[WORK ORDER] From the records below, copy the lines that include "video".

START INPUT RECORDS

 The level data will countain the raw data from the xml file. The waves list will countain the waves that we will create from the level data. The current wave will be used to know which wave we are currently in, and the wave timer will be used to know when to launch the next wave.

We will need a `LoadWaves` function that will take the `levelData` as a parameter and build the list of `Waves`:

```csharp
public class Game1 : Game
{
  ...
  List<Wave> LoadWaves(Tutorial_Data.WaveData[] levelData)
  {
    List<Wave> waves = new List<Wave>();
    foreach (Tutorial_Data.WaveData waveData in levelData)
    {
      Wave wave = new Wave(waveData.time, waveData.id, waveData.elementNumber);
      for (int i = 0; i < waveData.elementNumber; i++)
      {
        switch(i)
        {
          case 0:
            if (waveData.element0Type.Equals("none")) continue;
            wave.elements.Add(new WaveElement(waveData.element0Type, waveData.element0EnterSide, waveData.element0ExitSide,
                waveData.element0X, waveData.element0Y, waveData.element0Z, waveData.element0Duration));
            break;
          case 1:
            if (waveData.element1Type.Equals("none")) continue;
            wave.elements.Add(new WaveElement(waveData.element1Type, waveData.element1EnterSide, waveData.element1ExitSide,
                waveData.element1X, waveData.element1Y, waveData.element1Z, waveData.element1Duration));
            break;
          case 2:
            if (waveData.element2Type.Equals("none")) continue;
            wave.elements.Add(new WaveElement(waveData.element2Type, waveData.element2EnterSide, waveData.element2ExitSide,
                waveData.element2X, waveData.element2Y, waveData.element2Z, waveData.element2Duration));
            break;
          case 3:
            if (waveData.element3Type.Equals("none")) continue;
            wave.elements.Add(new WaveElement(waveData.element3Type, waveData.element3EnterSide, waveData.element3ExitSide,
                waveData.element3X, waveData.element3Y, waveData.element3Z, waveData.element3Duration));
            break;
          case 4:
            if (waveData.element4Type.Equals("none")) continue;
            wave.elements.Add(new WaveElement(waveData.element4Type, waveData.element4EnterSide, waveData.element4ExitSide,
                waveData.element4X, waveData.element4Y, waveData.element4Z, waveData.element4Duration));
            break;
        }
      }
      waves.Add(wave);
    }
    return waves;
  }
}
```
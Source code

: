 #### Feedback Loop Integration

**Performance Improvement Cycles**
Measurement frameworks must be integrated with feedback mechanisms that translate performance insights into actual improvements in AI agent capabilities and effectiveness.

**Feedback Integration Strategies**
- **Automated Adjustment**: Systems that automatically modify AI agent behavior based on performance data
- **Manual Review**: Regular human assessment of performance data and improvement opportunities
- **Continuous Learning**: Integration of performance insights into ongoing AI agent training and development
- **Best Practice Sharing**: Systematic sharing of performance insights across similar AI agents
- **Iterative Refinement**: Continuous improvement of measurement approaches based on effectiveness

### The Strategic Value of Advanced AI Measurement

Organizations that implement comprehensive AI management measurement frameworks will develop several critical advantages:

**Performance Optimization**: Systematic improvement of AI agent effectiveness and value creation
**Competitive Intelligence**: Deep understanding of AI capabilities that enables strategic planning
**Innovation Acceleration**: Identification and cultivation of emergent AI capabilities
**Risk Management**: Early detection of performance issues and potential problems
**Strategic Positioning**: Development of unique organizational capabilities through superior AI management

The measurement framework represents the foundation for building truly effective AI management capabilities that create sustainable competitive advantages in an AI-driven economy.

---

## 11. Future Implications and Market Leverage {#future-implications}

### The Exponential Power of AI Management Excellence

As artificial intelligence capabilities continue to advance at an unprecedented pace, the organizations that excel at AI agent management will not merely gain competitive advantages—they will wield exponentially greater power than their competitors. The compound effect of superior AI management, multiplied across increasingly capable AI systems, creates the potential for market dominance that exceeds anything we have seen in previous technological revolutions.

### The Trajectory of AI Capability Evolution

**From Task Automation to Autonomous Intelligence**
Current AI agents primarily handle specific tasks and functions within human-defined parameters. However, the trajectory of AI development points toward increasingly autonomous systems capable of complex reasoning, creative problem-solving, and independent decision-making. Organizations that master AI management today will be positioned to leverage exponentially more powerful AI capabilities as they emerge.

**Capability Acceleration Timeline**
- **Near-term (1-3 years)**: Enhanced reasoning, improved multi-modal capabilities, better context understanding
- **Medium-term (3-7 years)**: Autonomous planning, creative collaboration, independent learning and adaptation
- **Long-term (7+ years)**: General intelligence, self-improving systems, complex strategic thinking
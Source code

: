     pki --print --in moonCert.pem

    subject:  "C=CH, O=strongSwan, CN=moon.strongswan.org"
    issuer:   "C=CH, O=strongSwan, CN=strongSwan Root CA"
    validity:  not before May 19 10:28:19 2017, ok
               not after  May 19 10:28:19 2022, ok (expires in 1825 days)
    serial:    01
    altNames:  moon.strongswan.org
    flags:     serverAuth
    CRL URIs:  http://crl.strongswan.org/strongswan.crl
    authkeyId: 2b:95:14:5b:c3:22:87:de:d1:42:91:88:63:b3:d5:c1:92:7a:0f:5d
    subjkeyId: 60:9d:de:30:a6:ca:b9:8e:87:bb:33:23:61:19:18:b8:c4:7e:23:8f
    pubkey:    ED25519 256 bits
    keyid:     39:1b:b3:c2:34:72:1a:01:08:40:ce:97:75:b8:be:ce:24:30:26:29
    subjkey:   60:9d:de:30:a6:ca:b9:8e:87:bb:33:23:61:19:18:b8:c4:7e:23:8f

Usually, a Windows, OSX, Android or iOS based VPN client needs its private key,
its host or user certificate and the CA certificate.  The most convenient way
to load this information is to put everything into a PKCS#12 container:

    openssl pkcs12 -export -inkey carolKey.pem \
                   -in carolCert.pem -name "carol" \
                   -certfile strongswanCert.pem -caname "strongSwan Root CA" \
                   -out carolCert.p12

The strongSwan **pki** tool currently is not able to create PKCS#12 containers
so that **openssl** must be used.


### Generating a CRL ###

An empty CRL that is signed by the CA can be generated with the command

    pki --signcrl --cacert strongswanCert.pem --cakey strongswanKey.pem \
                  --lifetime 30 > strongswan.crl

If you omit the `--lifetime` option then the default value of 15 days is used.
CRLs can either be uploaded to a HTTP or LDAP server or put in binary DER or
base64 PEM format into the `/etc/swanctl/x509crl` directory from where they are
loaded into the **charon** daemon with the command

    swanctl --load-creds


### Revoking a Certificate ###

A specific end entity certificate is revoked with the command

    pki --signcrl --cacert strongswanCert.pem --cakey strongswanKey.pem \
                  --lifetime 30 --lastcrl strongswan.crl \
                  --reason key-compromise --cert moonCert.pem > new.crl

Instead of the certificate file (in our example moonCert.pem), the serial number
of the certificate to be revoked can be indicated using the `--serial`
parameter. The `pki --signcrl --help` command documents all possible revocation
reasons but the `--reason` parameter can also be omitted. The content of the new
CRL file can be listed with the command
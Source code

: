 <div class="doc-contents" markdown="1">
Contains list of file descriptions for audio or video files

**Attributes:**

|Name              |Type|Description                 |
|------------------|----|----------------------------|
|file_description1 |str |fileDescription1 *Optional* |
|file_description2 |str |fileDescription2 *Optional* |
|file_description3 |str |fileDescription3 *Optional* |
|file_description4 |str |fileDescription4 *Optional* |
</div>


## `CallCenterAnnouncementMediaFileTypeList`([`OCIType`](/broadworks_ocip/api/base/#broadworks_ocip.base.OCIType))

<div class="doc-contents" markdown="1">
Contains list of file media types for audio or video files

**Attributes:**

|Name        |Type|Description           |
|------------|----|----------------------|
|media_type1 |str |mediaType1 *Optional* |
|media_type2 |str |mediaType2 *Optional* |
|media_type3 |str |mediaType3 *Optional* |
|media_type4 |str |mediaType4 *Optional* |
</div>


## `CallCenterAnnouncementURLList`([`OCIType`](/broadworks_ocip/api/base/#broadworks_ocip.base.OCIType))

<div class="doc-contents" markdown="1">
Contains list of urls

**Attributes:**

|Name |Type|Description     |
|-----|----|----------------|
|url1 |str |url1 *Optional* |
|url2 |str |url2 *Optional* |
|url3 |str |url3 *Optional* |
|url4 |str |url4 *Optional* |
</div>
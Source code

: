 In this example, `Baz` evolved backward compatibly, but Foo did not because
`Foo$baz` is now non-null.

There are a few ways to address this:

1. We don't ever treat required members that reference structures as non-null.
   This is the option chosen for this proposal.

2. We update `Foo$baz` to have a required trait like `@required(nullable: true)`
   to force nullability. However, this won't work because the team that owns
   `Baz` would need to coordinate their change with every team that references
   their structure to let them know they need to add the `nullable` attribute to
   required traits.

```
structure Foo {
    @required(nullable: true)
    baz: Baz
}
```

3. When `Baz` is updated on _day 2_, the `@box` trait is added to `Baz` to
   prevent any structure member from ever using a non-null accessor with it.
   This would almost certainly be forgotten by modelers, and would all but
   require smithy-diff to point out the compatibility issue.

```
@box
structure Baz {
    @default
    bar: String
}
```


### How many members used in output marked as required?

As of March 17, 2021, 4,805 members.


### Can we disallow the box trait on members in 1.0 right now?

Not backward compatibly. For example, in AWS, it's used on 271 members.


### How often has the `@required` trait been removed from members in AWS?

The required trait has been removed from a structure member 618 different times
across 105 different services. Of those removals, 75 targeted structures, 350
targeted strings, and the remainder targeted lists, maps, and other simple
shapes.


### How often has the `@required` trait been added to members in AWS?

END INPUT RECORDS

[EXERCISE OUTPUT]
Contains list of file descriptions for audio or video files
Contains list of file media types for audio or video files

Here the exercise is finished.